Just show me what you can do.


For the reading portion of online IPAs, I think I'll have students use ThingLink, so why not get the young ones familiar with this tool as well? As ever, of course infographs will figure into my course plans big time, so I figured I'd start with an infograph about infographs to get the ball rolling. I'll provide this image with a bit of the blog post around it as well, since, hopefully, a few kids will have made it to intermediate, since they made it to Spanish III.

They'll practice uploading to their own ThingLink accounts and then using different colored tags to indicate straight-up interpretation vs main ideas vs supporting details--again, just showing me what they can do, no pressure. I will suggest that they focus on sentence-length chunks wherever possible, though.

Who are you?

My superiors gave me to understand in my interview for this job that not only were field trips possible, but they were encouraged. It's one of the many reasons I imagine our district has decided to develop their own online courses instead of just going with NC Virtual Public School. The hope is that I'll get to meet with these kiddos once a month face to face. Otherwise I'll just have to collect as much information as I can in writing and via video.


I want them to introduce themselves to me, and I want them to do it in their own handwriting (then upload a picture). For one, I hope this will reduce the temptation to open a Google Translate tab to do the whole thing. For two, I think it's a way to connect a little more personally and encourage more spontaneous production.

In their handwritten introduction, I want them to tell me about

  1. Their daily lives: home, school, work, play
  2. Their life goals: personal and professional (or their best guess for the moment anyway)
  3. Their experience with Spanish: what they've liked, disliked, and want to work up to

Once again, they're showing me what they can do. I'll recommend 3 paragraphs and let them interpret it as they choose/are able.

In addition to this handwritten biografía, they will also need to take part in some good old discussion board discussion to prepare for our meeting (or their videos). We'll be discussing the same topics as they wrote about by hand (plus maybe a little casual table talk), but I want them to anticipate questions they could expect to hear and begin to contemplate how they could answer them.


My plan is to meet with my online amiguitos--IN the target language!--once a month at a local Latino restaurant (I only know of 3 at the moment, not actually being local myself) and hang out en español. There will be two opportunities each month, but also alternative recording assignments, which are really a lot less tasty cool and--until I figure out Canvas video conferences--less interpersonal.

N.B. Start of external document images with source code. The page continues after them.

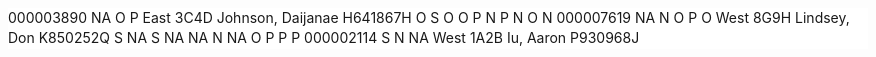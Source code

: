    <td style="text-align:left;"> 000003890 </td>
   <td style="text-align:left;"> NA </td>
   <td style="text-align:left;">  </td>
   <td style="text-align:left;"> O </td>
   <td style="text-align:left;"> P </td>
   <td style="text-align:left;">  </td>
   <td style="text-align:left;"> East </td>
   <td style="text-align:left;"> 3C4D </td>
  </tr>
  <tr>
   <td style="text-align:left;"> Johnson, Daijanae </td>
   <td style="text-align:left;"> H641867H </td>
   <td style="text-align:left;"> O </td>
   <td style="text-align:left;">  </td>
   <td style="text-align:left;">  </td>
   <td style="text-align:left;">  </td>
   <td style="text-align:left;"> S </td>
   <td style="text-align:left;"> O </td>
   <td style="text-align:left;"> O </td>
   <td style="text-align:left;"> P </td>
   <td style="text-align:left;"> N </td>
   <td style="text-align:left;">  </td>
   <td style="text-align:left;"> P </td>
   <td style="text-align:left;"> N </td>
   <td style="text-align:left;"> O </td>
   <td style="text-align:left;"> N </td>
   <td style="text-align:left;"> 000007619 </td>
   <td style="text-align:left;"> NA </td>
   <td style="text-align:left;"> N </td>
   <td style="text-align:left;"> O </td>
   <td style="text-align:left;"> P </td>
   <td style="text-align:left;"> O </td>
   <td style="text-align:left;"> West </td>
   <td style="text-align:left;"> 8G9H </td>
  </tr>
  <tr>
   <td style="text-align:left;"> Lindsey, Don </td>
   <td style="text-align:left;"> K850252Q </td>
   <td style="text-align:left;"> S </td>
   <td style="text-align:left;">  </td>
   <td style="text-align:left;"> NA </td>
   <td style="text-align:left;"> S </td>
   <td style="text-align:left;"> NA </td>
   <td style="text-align:left;"> NA </td>
   <td style="text-align:left;"> N </td>
   <td style="text-align:left;">  </td>
   <td style="text-align:left;"> NA </td>
   <td style="text-align:left;"> O </td>
   <td style="text-align:left;">  </td>
   <td style="text-align:left;"> P </td>
   <td style="text-align:left;"> P </td>
   <td style="text-align:left;"> P </td>
   <td style="text-align:left;"> 000002114 </td>
   <td style="text-align:left;">  </td>
   <td style="text-align:left;"> S </td>
   <td style="text-align:left;"> N </td>
   <td style="text-align:left;"> NA </td>
   <td style="text-align:left;">  </td>
   <td style="text-align:left;"> West </td>
   <td style="text-align:left;"> 1A2B </td>
  </tr>
  <tr>
   <td style="text-align:left;"> Iu, Aaron </td>
   <td style="text-align:left;"> P930968J </td>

At our first cita, I want to shoot the breeze a bit about the food, about their lives, their goals, and their interests, but some questions I really want to ask are
  • What did you like about Spanish 1 and 2?
  • What was hardest part of past Spanish classes?
  • Why do you want to take Spanish 3 online?
  • How do you use Spanish outside of class?
  • How do you want to use Spanish in the future?
  • Where have you traveled, and why?
  • Where do you want to travel, and why?
On the videos, I'd have them choose about 10 questions--5 about their lives and goals, 5 about their Spanish experience and goals--and both ask and answer them using Adobe Spark (Adobe Voice isn't just for iPads anymore! Rejoice!).

Also at the citas I'd like to have an element of camaraderie not just with me but among my new amiguitos. So as a follow-up (back to the Writing!) I'll have them post an assignment where they tell me who they want to talk to for the next speaking assignment/assessment and indicate that they

  1. can contact this person at least two different ways (phone, social media, email, etc.)
  2. know something about this person's life
  3. know something about this person's experience with Spanish
  4. have a reason that they think this person would be a good partner for them
Then before that next peaking assignment/assessment, I could post the partners, and they could use discussion boards to make their plans to talk!

All in all, I suppose I'm a little nervous about how I will go about developing that sense of connection I'm so used to developing in the same room as the students.

But for now, at least I have a plan to get to know them.